**THE DATA**.
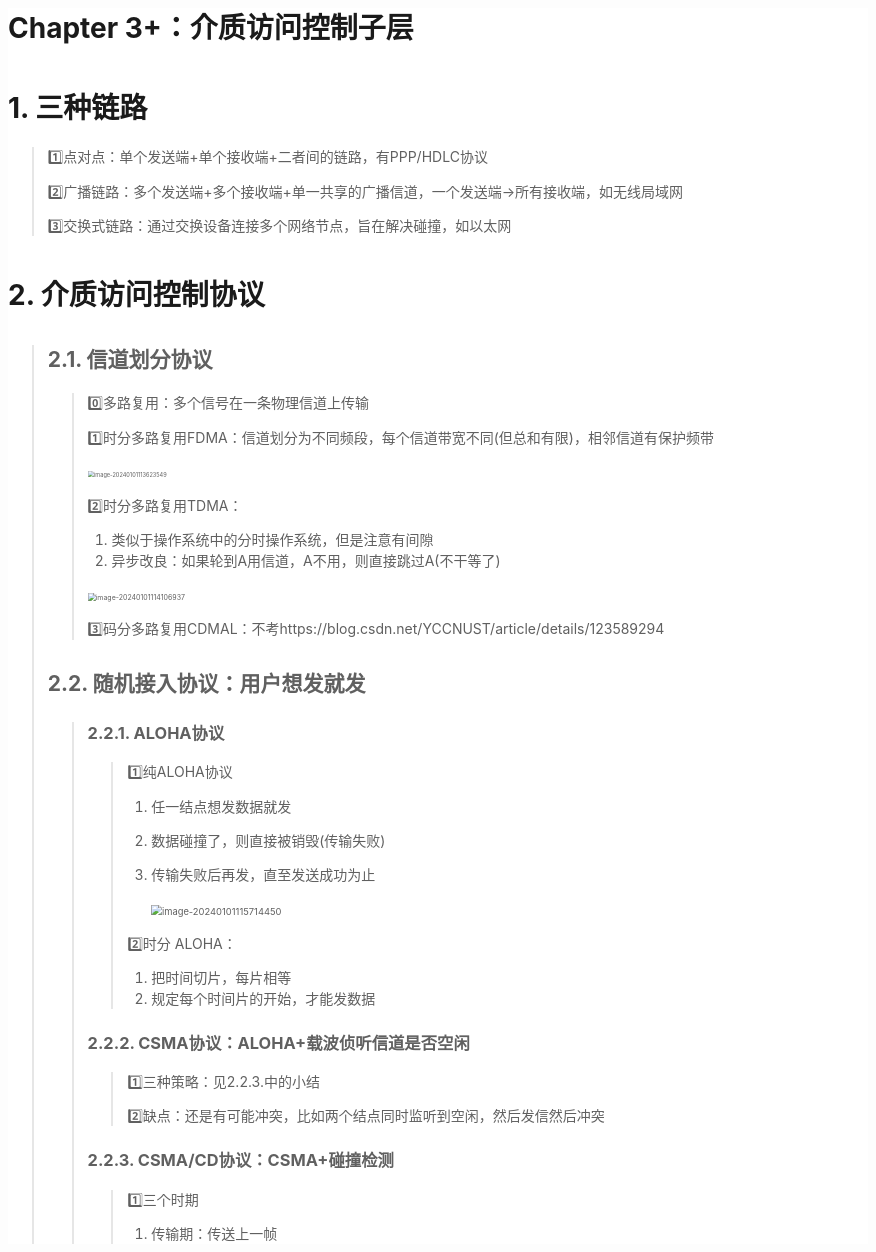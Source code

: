 # Chapter 3+：介质访问控制子层

# 1. 三种链路

> :one:点对点：单个发送端+单个接收端+二者间的链路，有PPP/HDLC协议
>
> :two:广播链路：多个发送端+多个接收端+单一共享的广播信道，一个发送端→所有接收端，如无线局域网
>
> :three:交换式链路：通过交换设备连接多个网络节点，旨在解决碰撞，如以太网

# 2. 介质访问控制协议

> ## 2.1. 信道划分协议
>
> > :zero:多路复用：多个信号在一条物理信道上传输
> >
> > :one:时分多路复用FDMA：信道划分为不同频段，每个信道带宽不同(但总和有限)，相邻信道有保护频带
> >
> > <img src="https://raw.githubusercontent.com/DANNHIROAKI/New-Picture-Bed/main/img/image-20240101113623549.png" alt="image-20240101113623549" style="zoom: 40%;" /> 
> >
> > :two:时分多路复用TDMA：
> >
> > 1. 类似于操作系统中的分时操作系统，但是注意有间隙
> > 2. 异步改良：如果轮到A用信道，A不用，则直接跳过A(不干等了)
> >
> > <img src="https://raw.githubusercontent.com/DANNHIROAKI/New-Picture-Bed/main/img/image-20240101114106937.png" alt="image-20240101114106937" style="zoom:50%;" /> 
> >
> > :three:码分多路复用CDMAL：不考https://blog.csdn.net/YCCNUST/article/details/123589294
>
> ## 2.2. 随机接入协议：用户想发就发
>
> > ### 2.2.1. ALOHA协议
> >
> > > :one:纯ALOHA协议
> > >
> > > 1. 任一结点想发数据就发
> > >
> > > 2. 数据碰撞了，则直接被销毁(传输失败)
> > >
> > > 3. 传输失败后再发，直至发送成功为止
> > >
> > >    <img src="https://raw.githubusercontent.com/DANNHIROAKI/New-Picture-Bed/main/img/image-20240101115714450.png" alt="image-20240101115714450" style="zoom: 67%;" /> 
> > >
> > > :two:时分 ALOHA：
> > >
> > > 1. 把时间切片，每片相等
> > > 2. 规定每个时间片的开始，才能发数据
> >
> > ### 2.2.2. CSMA协议：ALOHA+载波侦听信道是否空闲
> >
> > > :one:三种策略：见2.2.3.中的小结
> > >
> > > :two:缺点：还是有可能冲突，比如两个结点同时监听到空闲，然后发信然后冲突
> >
> > ### 2.2.3. CSMA/CD协议：CSMA+碰撞检测
> >
> > > :one:三个时期
> > >
> > > 1. 传输期：传送上一帧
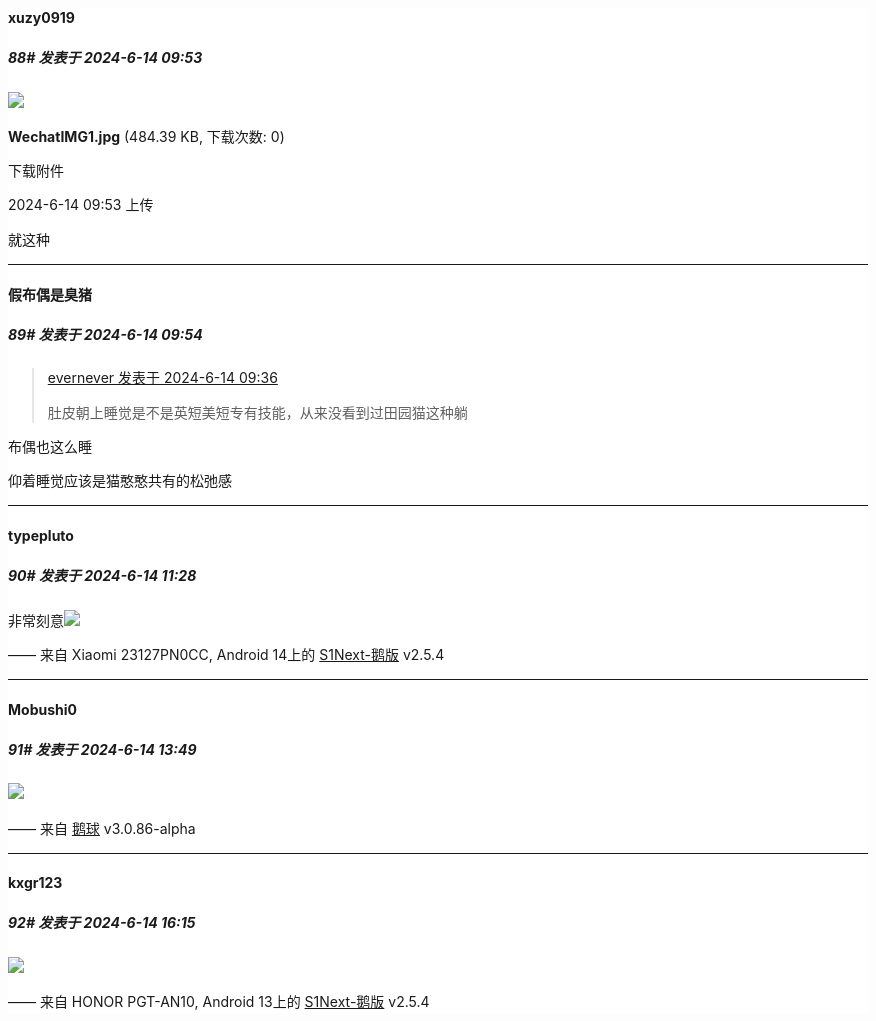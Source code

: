 ####  xuzy0919  
##### 88#       发表于 2024-6-14 09:53

<img src="https://img.saraba1st.com/forum/202406/14/095333ikv16wu1a6k8mp1u.jpg" referrerpolicy="no-referrer">

<strong>WechatIMG1.jpg</strong> (484.39 KB, 下载次数: 0)

下载附件

2024-6-14 09:53 上传

就这种

*****

####  假布偶是臭猪  
##### 89#       发表于 2024-6-14 09:54

<blockquote><a href="httphttps://bbs.saraba1st.com/2b/forum.php?mod=redirect&amp;goto=findpost&amp;pid=65228218&amp;ptid=2187279" target="_blank">evernever 发表于 2024-6-14 09:36</a>

肚皮朝上睡觉是不是英短美短专有技能，从来没看到过田园猫这种躺</blockquote>
布偶也这么睡

仰着睡觉应该是猫憨憨共有的松弛感


*****

####  typepluto  
##### 90#       发表于 2024-6-14 11:28

非常刻意<img src="https://p.sda1.dev/18/6df4b9b7658dd48b314e0207eb81dd6d/CMP_20240614112726992.jpg" referrerpolicy="no-referrer">

—— 来自 Xiaomi 23127PN0CC, Android 14上的 [S1Next-鹅版](https://github.com/ykrank/S1-Next/releases) v2.5.4


*****

####  Mobushi0  
##### 91#       发表于 2024-6-14 13:49

<img src="https://p.sda1.dev/18/9521fe80f14dca1869d893dbcb0cfc17/image.jpg" referrerpolicy="no-referrer">

—— 来自 [鹅球](https://www.pgyer.com/xfPejhuq) v3.0.86-alpha


*****

####  kxgr123  
##### 92#       发表于 2024-6-14 16:15

<img src="https://p.sda1.dev/18/ef8739bc3f8e6cf2a0ee49dc9ac08dbb/CMP_20240614161427187.jpg" referrerpolicy="no-referrer">

—— 来自 HONOR PGT-AN10, Android 13上的 [S1Next-鹅版](https://github.com/ykrank/S1-Next/releases) v2.5.4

**TASK BRIEF**.
Note every line in the material with "forum" and copy it.

**RESULT OF THIS EXERCISE**.
<img src="https://img.saraba1st.com/forum/202406/14/095333ikv16wu1a6k8mp1u.jpg" referrerpolicy="no-referrer">
<blockquote><a href="httphttps://bbs.saraba1st.com/2b/forum.php?mod=redirect&amp;goto=findpost&amp;pid=65228218&amp;ptid=2187279" target="_blank">evernever 发表于 2024-6-14 09:36</a>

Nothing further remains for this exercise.